Kubernetes etcd Cluster: Complete Setup Guide 2026

Share on Social Media

I’ve seen too many clusters fail because etcd was rushed or misconfigured—this guide shows exactly how to set up a production-ready 3-node etcd cluster with proven commands, clean configs, and real validation steps so you can avoid common pitfalls and build a stable backbone before downtime and data inconsistency hit your environment. #CentLinux #K8s #Linux



Introduction

If you’re running Kubernetes in anything beyond a toy setup, your control plane is only as reliable as your datastore. That datastore is etcd. Treat it like a first-class component, not an afterthought.

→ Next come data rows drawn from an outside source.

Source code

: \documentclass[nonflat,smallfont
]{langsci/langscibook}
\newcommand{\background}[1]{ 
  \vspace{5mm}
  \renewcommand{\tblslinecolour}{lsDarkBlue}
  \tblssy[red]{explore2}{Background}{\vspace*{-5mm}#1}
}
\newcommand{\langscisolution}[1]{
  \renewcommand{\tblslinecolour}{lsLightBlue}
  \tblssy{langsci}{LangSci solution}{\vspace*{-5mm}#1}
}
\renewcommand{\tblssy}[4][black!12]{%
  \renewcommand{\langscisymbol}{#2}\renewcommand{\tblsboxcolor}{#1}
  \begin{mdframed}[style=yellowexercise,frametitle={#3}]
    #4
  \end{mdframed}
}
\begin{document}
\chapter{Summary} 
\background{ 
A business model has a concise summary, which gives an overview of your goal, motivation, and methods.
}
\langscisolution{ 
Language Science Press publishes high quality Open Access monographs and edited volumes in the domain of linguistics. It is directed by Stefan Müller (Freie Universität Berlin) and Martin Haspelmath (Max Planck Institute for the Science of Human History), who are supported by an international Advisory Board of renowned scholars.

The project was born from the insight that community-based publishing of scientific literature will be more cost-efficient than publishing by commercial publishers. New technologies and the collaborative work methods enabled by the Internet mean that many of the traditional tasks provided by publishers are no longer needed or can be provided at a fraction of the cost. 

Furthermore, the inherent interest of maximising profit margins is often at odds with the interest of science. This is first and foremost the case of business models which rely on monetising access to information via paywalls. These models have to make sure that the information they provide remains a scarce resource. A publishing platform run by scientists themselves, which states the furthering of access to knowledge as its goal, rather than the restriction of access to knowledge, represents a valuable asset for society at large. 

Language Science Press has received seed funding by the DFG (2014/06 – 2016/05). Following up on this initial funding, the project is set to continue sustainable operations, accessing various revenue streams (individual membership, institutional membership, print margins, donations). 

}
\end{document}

A single-node etcd works—until it doesn’t. The moment you care about uptime, consistency, and recovery, you need a clustered setup. In this guide, you’ll build a 3-node etcd cluster the right way: predictable, fault-tolerant, and production-ready.

How to Setup 3 node Kubernetes etcd Cluster
How to Setup 3 node Kubernetes etcd Cluster

What is etcd?

etcd is a distributed, strongly consistent key-value store built on the Raft consensus algorithm. It’s designed for reliability, not raw speed. (etcd Official Website)

Core characteristics:

  • Strong consistency (CP system) — no stale reads
  • Distributed by design — data replicated across nodes
  • Leader-based writes — one leader, multiple followers
  • Simple API (gRPC/HTTP) — easy to integrate and automate

Think of etcd as the source of truth for your cluster state. If etcd is down or corrupted, your control plane is blind.


Role of etcd in Kubernetes

In Kubernetes, etcd is the backend database for everything that matters.

What lives in etcd:

  • Cluster state (nodes, pods, services)
  • Configuration (ConfigMaps, Secrets)
  • Scheduling data
  • Leader election metadata

How it fits:

  • kube-apiserver → etcd (read/write all state)
  • Controllers and schedulers interact indirectly via the API server
  • No etcd = no cluster state = no scheduling decisions
Kubernetes etcd Cluster Architecture
Kubernetes etcd Cluster Architecture

Bottom line: etcd is not “part of Kubernetes”—it’s the foundation Kubernetes stands on. (Kubernetes Official Website)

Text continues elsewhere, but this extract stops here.